The walk from the front door of my work building to the sunny California beach is three blocks. The streets are lined with restaurants, boutiques, and other hip shops to attract the people vacationing here to stop in and unload their wallets. Useless crap like Venice Beach ink splattered hoodies, Native American inspired rugs, The Gap, wheat grass juiceries, and the "doctors" office can be found anywhere within a 10 minute walk.
My walk, however, leads to the bluffs over looking the Pacific Ocean of yellow sand, million dollar homes, and mountain lined landscapes. It's breathtaking. At sunset the skies fill with an unlimited array of colors. Hues of pink, yellow, purple, and orange sometimes accompanied by white, fluffy clouds fill the sky. As the sun disappears behind the dark ocean and bright, twinkling stars come out it makes you want to stand up and clap as the sunset show wraps up...and then your interrupted by a crazy-eyed hobo with a shopping cart full of aluminum beer cans...

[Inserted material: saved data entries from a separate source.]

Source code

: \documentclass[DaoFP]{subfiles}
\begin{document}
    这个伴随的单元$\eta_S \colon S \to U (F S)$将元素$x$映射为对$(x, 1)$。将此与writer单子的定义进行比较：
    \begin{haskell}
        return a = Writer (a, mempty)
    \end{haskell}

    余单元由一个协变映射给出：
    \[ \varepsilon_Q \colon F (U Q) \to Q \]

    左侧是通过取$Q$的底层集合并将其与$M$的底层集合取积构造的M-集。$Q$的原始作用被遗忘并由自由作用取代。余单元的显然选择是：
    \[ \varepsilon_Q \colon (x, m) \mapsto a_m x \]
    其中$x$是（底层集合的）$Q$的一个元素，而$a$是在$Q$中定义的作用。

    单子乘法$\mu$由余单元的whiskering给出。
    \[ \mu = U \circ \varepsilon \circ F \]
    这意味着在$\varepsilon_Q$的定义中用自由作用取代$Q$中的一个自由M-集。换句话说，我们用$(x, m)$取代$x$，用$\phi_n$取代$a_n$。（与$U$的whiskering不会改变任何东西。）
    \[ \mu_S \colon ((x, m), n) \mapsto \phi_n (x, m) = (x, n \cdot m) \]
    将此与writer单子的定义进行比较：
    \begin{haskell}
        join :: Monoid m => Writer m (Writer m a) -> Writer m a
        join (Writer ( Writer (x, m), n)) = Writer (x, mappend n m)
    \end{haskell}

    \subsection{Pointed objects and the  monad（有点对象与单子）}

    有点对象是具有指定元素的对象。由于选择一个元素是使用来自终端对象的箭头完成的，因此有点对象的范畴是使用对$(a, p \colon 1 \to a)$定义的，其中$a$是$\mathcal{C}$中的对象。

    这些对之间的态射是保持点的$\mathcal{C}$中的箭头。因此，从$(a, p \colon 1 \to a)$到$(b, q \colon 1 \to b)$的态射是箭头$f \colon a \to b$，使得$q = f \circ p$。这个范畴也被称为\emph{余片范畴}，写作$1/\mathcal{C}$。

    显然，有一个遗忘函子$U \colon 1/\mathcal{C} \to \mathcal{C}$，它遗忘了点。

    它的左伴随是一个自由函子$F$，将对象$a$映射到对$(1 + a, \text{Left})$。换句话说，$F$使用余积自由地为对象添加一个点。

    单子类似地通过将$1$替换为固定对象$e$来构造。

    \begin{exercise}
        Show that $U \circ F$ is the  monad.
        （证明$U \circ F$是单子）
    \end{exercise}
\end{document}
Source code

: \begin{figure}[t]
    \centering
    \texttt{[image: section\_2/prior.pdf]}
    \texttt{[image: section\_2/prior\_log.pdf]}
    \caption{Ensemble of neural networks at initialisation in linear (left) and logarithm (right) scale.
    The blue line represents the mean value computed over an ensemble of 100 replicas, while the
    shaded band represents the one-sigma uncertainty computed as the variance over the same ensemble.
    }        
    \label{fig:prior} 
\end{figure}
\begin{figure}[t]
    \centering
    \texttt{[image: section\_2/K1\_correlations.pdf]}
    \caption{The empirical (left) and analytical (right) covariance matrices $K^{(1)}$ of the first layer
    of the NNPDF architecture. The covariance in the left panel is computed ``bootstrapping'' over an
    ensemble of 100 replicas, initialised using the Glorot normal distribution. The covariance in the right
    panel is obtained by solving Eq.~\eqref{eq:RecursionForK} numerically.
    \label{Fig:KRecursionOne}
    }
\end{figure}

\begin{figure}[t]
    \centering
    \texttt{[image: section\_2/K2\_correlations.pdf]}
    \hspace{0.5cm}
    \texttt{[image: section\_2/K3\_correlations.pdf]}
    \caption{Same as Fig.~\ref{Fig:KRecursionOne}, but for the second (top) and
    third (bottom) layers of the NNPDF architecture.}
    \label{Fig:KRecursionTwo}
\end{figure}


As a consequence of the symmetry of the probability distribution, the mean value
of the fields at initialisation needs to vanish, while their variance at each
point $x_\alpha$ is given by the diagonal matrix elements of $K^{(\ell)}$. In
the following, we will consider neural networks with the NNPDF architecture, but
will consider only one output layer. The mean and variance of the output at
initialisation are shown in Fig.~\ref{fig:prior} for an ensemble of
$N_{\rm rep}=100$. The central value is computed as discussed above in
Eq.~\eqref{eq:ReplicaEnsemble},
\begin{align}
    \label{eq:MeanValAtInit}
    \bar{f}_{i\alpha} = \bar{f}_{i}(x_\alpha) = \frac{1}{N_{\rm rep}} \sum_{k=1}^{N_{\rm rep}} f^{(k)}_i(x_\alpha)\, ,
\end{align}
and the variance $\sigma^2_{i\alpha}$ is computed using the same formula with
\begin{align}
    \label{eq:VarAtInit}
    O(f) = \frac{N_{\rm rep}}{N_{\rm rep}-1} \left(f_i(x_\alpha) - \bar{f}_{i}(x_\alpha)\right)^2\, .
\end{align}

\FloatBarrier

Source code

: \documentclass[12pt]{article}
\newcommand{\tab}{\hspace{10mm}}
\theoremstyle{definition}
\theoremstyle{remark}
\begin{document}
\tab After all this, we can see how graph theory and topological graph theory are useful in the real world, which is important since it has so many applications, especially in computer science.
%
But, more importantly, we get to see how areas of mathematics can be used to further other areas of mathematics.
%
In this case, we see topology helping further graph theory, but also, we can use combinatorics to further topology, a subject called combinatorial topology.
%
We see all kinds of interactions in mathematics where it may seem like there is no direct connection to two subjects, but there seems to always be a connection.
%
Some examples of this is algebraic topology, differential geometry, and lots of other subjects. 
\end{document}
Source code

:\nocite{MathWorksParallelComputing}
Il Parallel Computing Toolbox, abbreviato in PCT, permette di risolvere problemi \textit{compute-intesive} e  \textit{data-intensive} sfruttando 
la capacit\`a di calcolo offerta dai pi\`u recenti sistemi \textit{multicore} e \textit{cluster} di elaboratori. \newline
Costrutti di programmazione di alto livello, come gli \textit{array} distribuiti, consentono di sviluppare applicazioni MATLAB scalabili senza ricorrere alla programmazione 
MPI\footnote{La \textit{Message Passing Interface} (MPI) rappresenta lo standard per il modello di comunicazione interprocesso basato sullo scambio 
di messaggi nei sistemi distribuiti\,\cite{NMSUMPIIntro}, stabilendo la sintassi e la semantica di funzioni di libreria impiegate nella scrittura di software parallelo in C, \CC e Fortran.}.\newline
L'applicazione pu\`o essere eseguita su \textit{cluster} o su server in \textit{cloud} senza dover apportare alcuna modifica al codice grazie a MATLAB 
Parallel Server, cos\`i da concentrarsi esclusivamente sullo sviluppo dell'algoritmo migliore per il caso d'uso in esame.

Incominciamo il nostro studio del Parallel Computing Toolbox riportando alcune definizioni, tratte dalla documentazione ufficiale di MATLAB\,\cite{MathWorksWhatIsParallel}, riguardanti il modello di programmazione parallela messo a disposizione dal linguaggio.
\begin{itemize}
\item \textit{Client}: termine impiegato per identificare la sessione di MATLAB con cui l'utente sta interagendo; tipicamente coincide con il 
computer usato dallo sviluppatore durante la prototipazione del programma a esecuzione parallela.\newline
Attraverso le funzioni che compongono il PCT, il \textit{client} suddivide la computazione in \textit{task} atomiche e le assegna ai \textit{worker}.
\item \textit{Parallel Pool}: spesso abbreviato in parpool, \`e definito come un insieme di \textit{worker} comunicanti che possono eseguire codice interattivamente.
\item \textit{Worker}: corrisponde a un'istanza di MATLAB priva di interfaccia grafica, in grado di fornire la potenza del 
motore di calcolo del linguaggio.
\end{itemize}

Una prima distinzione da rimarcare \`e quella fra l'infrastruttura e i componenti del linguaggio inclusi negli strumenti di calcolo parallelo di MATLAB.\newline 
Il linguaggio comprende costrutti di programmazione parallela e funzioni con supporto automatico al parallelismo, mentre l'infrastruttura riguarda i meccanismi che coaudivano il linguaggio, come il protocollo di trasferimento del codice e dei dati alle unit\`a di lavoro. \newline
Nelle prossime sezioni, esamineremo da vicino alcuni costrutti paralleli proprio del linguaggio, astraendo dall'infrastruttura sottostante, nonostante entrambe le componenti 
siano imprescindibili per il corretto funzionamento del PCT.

I made the mistake, as most new comers to the area do, of giving all the change in my pocket to anyone who asked. "It's not that big of deal." Inside my head, "You have enough to share. Look at him, he deserves it." I would say to myself "Maybe they really are going to buy food. You are doing a good deed." Reassuring myself over and over again...and then I realize I was going broke myself. Within a week I was down $40 and saw first hand my money go right to a liquor store after I gave someone change.

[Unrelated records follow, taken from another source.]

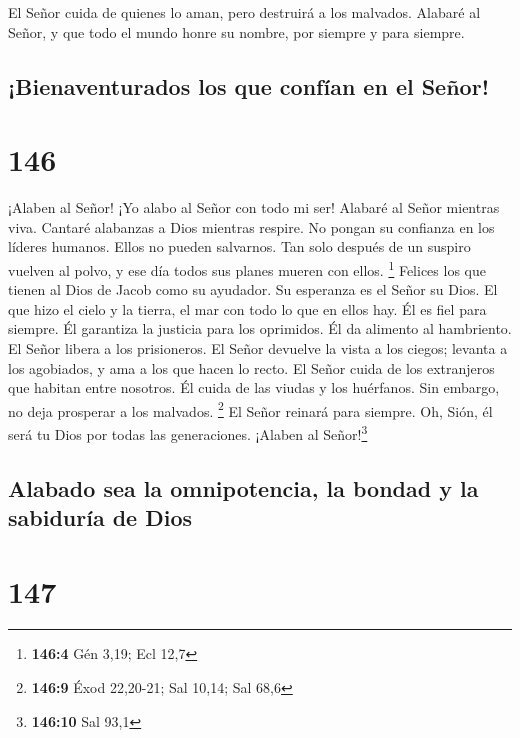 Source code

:  El Señor cuida de quienes lo aman, pero destruirá a los
malvados.  Alabaré al Señor, y que todo el mundo honre su
nombre, por siempre y para siempre.

\hypertarget{bienaventurados-los-que-confuxedan-en-el-seuxf1or}{%
\subsection{¡Bienaventurados los que confían en el
Señor!}\label{bienaventurados-los-que-confuxedan-en-el-seuxf1or}}

\hypertarget{section-145}{%
\section{146}\label{section-145}}

 ¡Alaben al Señor! ¡Yo alabo al Señor con todo mi ser!
 Alabaré al Señor mientras viva. Cantaré alabanzas a Dios
mientras respire.  No pongan su confianza en los líderes
humanos. Ellos no pueden salvarnos.  Tan solo después de
un suspiro vuelven al polvo, y ese día todos sus planes mueren con
ellos. \footnote{\textbf{146:4} Gén 3,19; Ecl 12,7} 
Felices los que tienen al Dios de Jacob como su ayudador. Su esperanza
es el Señor su Dios.  El que hizo el cielo y la tierra, el
mar con todo lo que en ellos hay. Él es fiel para siempre.
 Él garantiza la justicia para los oprimidos. Él da
alimento al hambriento. El Señor libera a los prisioneros.
 El Señor devuelve la vista a los ciegos; levanta a los
agobiados, y ama a los que hacen lo recto.  El Señor cuida
de los extranjeros que habitan entre nosotros. Él cuida de las viudas y
los huérfanos. Sin embargo, no deja prosperar a los malvados.
\footnote{\textbf{146:9} Éxod 22,20-21; Sal 10,14; Sal 68,6}
 El Señor reinará para siempre. Oh, Sión, él será tu Dios
por todas las generaciones. ¡Alaben al Señor!\footnote{\textbf{146:10}
  Sal 93,1}

\hypertarget{alabado-sea-la-omnipotencia-la-bondad-y-la-sabiduruxeda-de-dios}{%
\subsection{Alabado sea la omnipotencia, la bondad y la sabiduría de
Dios}\label{alabado-sea-la-omnipotencia-la-bondad-y-la-sabiduruxeda-de-dios}}

\hypertarget{section-146}{%
\section{147}\label{section-146}}

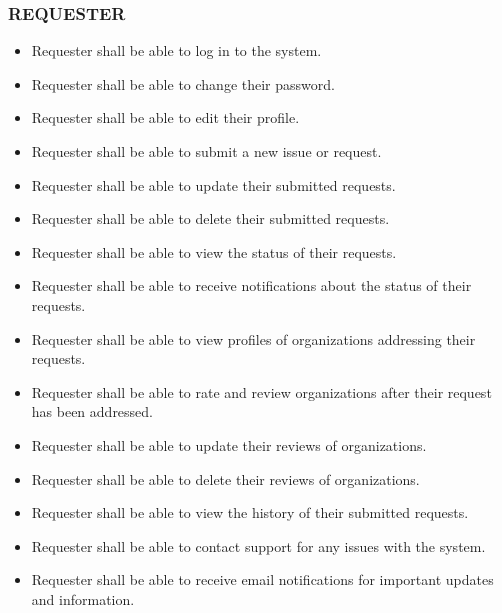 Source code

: \subsubsection*{REQUESTER}
\begin{itemize}
\itemsep0em 
    \item Requester shall be able to log in to the system.
    \item Requester shall be able to change their password.
    \item Requester shall be able to edit their profile.
    \item Requester shall be able to submit a new issue or request.
    \item Requester shall be able to update their submitted requests.
    \item Requester shall be able to delete their submitted requests.
    \item Requester shall be able to view the status of their requests.
    \item Requester shall be able to receive notifications about the status of their requests.
    \item Requester shall be able to view profiles of organizations addressing their requests.
    \item Requester shall be able to rate and review organizations after their request has been addressed.
    \item Requester shall be able to update their reviews of organizations.
    \item Requester shall be able to delete their reviews of organizations.
    \item Requester shall be able to view the history of their submitted requests.
    \item Requester shall be able to contact support for any issues with the system.
    \item Requester shall be able to receive email notifications for important updates and information.
\end{itemize}

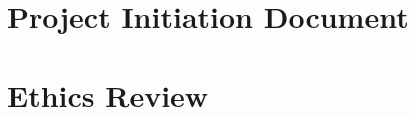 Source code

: \documentclass[12pt, a4paper]{report}
\begin{document}

\newpage






% 
% 





% 

% 







\begin{appendices}
  \newpage

  \chapter{Project Initiation Document}
   \label{appendix:AppendixPID}

  \chapter{Ethics Review}
  
\end{appendices}

\newpage
{}
{}
\printbibliography
\end{document}
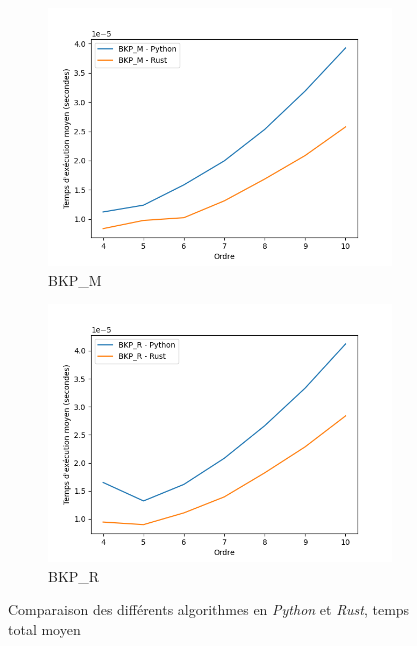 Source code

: \documentclass[12pt,a4paper]{article}
\begin{document}
\begin{figure}[ht]
\begin{subfigure}[b]{0.24\textwidth}
    \includegraphics[width=\textwidth]{images/total_new_pyrust_BKP_M_plot.png}
  \caption{BKP\_M}%
  \label{subfig:pr2_bkp_m}
  \end{subfigure}
  \begin{subfigure}[b]{0.24\textwidth}
    \includegraphics[width=\textwidth]{images/total_new_pyrust_BKP_R_plot.png}
  \caption{BKP\_R}%
  \label{subfig:pr2_bkp_r}
  \end{subfigure}
  \caption{Comparaison des différents algorithmes en \emph{Python} et \emph{Rust}, temps total moyen}%
  \label{fig:pvr2}
\end{figure}
\end{document}
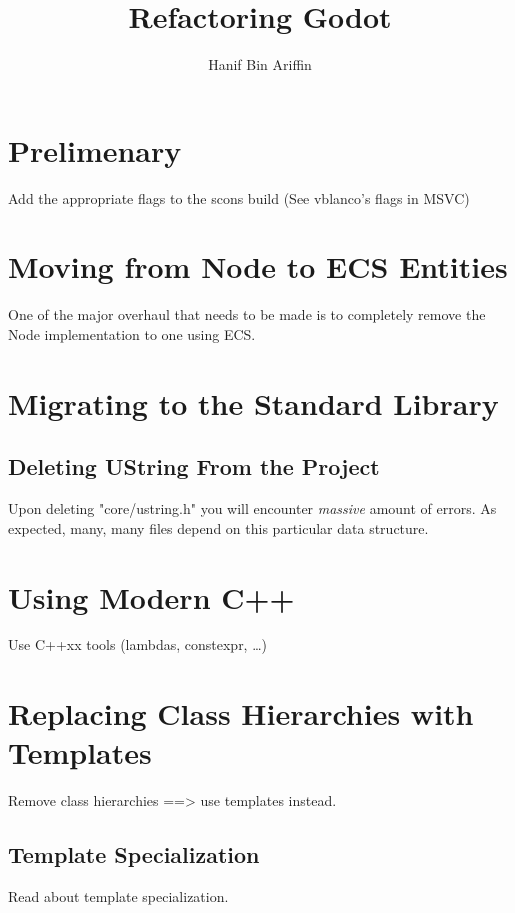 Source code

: \documentclass[a4paper,10pt]{book}
\title{Refactoring Godot}
\author{Hanif Bin Ariffin}
\begin{document}
\maketitle
\tableofcontents

\newpage
\section{Prelimenary}

Add the appropriate flags to the scons build (See vblanco's flags in MSVC)

\newpage
\section{Moving from Node to ECS Entities}

One of the major overhaul that needs to be made is to completely remove the Node implementation to one using ECS.

\newpage
\section{Migrating to the Standard Library}

\subsection{Deleting UString From the Project}

Upon deleting "core/ustring.h" you will encounter \textit{massive} amount of errors.
As expected, many, many files depend on this particular data structure.

\newpage
\section{Using Modern C++}

Use C++xx tools (lambdas, constexpr, \dots)

\newpage
\section{Replacing Class Hierarchies with Templates}

Remove class hierarchies ==> use templates instead.
\subsection{Template Specialization}

Read about template specialization.
\end{document}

The homeless population is a very well kept secret in Southern California. Okay, maybe not that big of a secret. As time passes I am slowly but surely getting to a first name basis with some of them. No matter how deep our relationship goes, no matter how much we converse, the conversation always starts the same. They notice me walking by and remembering to ask me for a dollar like I owed it to them. Homeless Phil, a tall white bearded man in jeans and a "OBX" tee shirt, was about to take a sip from the water fountain the other day then paused. I strolled by on my way to the sunset and Phil slapped his forehead as if he almost forgot to scratch ask Matt for a dollar off his daily to-do list. "Hey, do you have that dollar?" Phil asks "What dollar could he possibly be asking for?" I thought as I responded with a stern "Phil. No." We have done this dance many times before. He turned with a friendly smile and said "All good, tomorrow maybe." continuing his drink from the fountain. I wave, keep smiling, and keep walking.

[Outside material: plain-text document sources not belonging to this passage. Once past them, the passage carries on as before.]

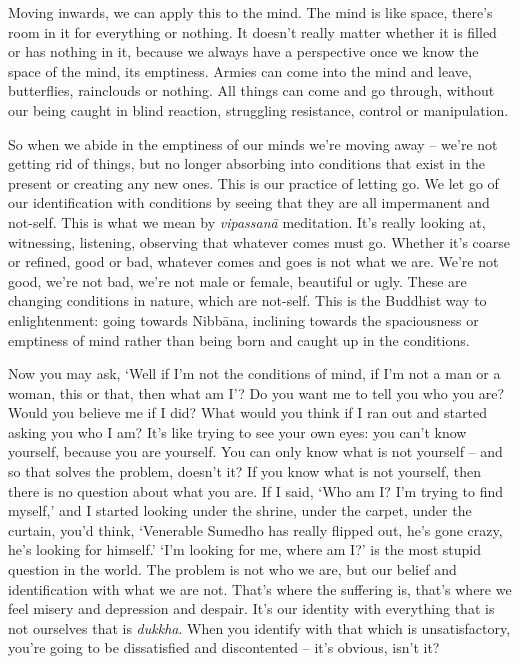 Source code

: Moving inwards, we can apply this to the mind. The mind is like space, there's room in it for everything or nothing. It doesn't really matter whether it is filled or has nothing in it, because we always have a perspective once we know the space of the mind, its emptiness. Armies can come into the mind and leave, butterflies, rainclouds or nothing. All things can come and go through, without our being caught in blind reaction, struggling resistance, control or manipulation.

So when we abide in the emptiness of our minds we're moving away -- we're not getting rid of things, but no longer absorbing into conditions that exist in the present or creating any new ones. This is our practice of letting go. We let go of our identification with conditions by seeing that they are all impermanent and not-self. This is what we mean by \textit{vipassan\=a} meditation. It's really looking at, witnessing, listening, observing that whatever comes must go. Whether it's coarse or refined, good or bad, whatever comes and goes is not what we are. We're not good, we're not bad, we're not male or female, beautiful or ugly. These are changing conditions in nature, which are not-self. This is the Buddhist way to enlightenment: going towards Nibb\=ana, inclining towards the spaciousness or emptiness of mind rather than being born and caught up in the conditions.

Now you may ask, `Well if I'm not the conditions of mind, if I'm not a man or a woman, this or that, then what am I'? Do you want me to tell you who you are? Would you believe me if I did? What would you think if I ran out and started asking you who I am? It's like trying to see your own eyes: you can't know yourself, because you are yourself. You can only know what is not yourself -- and so that solves the problem, doesn't it? If you know what is not yourself, then there is no question about what you are. If I said, `Who am I? I'm trying to find myself,' and I started looking under the shrine, under the carpet, under the curtain, you'd think, `Venerable Sumedho has really flipped out, he's gone crazy, he's looking for himself.' `I'm looking for me, where am I?' is the most stupid question in the world. The problem is not who we are, but our belief and identification with what we are not. That's where the suffering is, that's where we feel misery and depression and despair. It's our identity with everything that is not ourselves that is \textit{dukkha}. When you identify with that which is unsatisfactory, you're going to be dissatisfied and discontented -- it's obvious, isn't it?

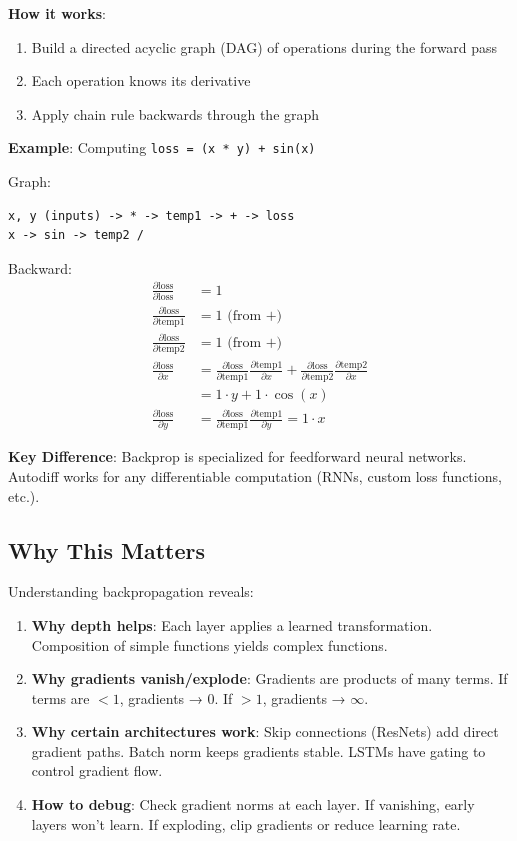 \textbf{How it works}:
\begin{enumerate}
\item Build a directed acyclic graph (DAG) of operations during the forward pass
\item Each operation knows its derivative
\item Apply chain rule backwards through the graph
\end{enumerate}

\textbf{Example}: Computing \texttt{loss = (x * y) + sin(x)}

Graph:
\begin{verbatim}
x, y (inputs) -> * -> temp1 -> + -> loss
x -> sin -> temp2 /
\end{verbatim}

Backward:
\begin{align*}
\frac{\partial \text{loss}}{\partial \text{loss}} &= 1 \\
\frac{\partial \text{loss}}{\partial \text{temp1}} &= 1 \text{ (from +)} \\
\frac{\partial \text{loss}}{\partial \text{temp2}} &= 1 \text{ (from +)} \\
\frac{\partial \text{loss}}{\partial x} &= \frac{\partial \text{loss}}{\partial \text{temp1}} \frac{\partial \text{temp1}}{\partial x} + \frac{\partial \text{loss}}{\partial \text{temp2}} \frac{\partial \text{temp2}}{\partial x} \\
&= 1 \cdot y + 1 \cdot \cos(x) \\
\frac{\partial \text{loss}}{\partial y} &= \frac{\partial \text{loss}}{\partial \text{temp1}} \frac{\partial \text{temp1}}{\partial y} = 1 \cdot x
\end{align*}

\textbf{Key Difference}: Backprop is specialized for feedforward neural networks. Autodiff works for any differentiable computation (RNNs, custom loss functions, etc.).

\subsection{Why This Matters}

Understanding backpropagation reveals:

\begin{enumerate}
\item \textbf{Why depth helps}: Each layer applies a learned transformation. Composition of simple functions yields complex functions.

\item \textbf{Why gradients vanish/explode}: Gradients are products of many terms. If terms are $< 1$, gradients → 0. If $> 1$, gradients → $\infty$.

\item \textbf{Why certain architectures work}: Skip connections (ResNets) add direct gradient paths. Batch norm keeps gradients stable. LSTMs have gating to control gradient flow.

\item \textbf{How to debug}: Check gradient norms at each layer. If vanishing, early layers won't learn. If exploding, clip gradients or reduce learning rate.
\end{enumerate}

On the corner right before crossing to get to the bluffs Nancy, a voluptuous, tattered, cat and bag lady with a red Lakers hat, is waiting...and yelling at traffic. Normal. She puts on a crazy act (or at least is my assumption...and I assume this because she speaks to locals without yelling at them) to get the tourist to give her all their change. She quickly snaps to as she spots me out of her peripherals. "JESUS DIED FOR YOUR SINS! REPENT AND..." She takes a quick break from speaking the Lord's good word. "Oh hey honey! Got that dollar today?" in a very different soft spoken, motherly voice. "Damn it." Once again inside my head "Nancy, looking good." I say "No dollar today." A smile breaks across her face and she turns to continue "TODAY IS THE DAY OF SALVATION!" She yells at a blue Ford Escape as it passes. I am making friends quickly here.
Finally reaching the bluffs I gaze at the sunset. No matter how many times I see it, no matter what mood I am in, or how stressful, important, or impactful my existence is...it all fades away. We are just specs compared to the awesome power of mother nature. The sun may rise where I come from but it sets here...and its amazing. When you get the chance to check out the sunset in Santa Monica look me up. I will introduce you to some friends of mine...you probably owe them that dollar you forgot about.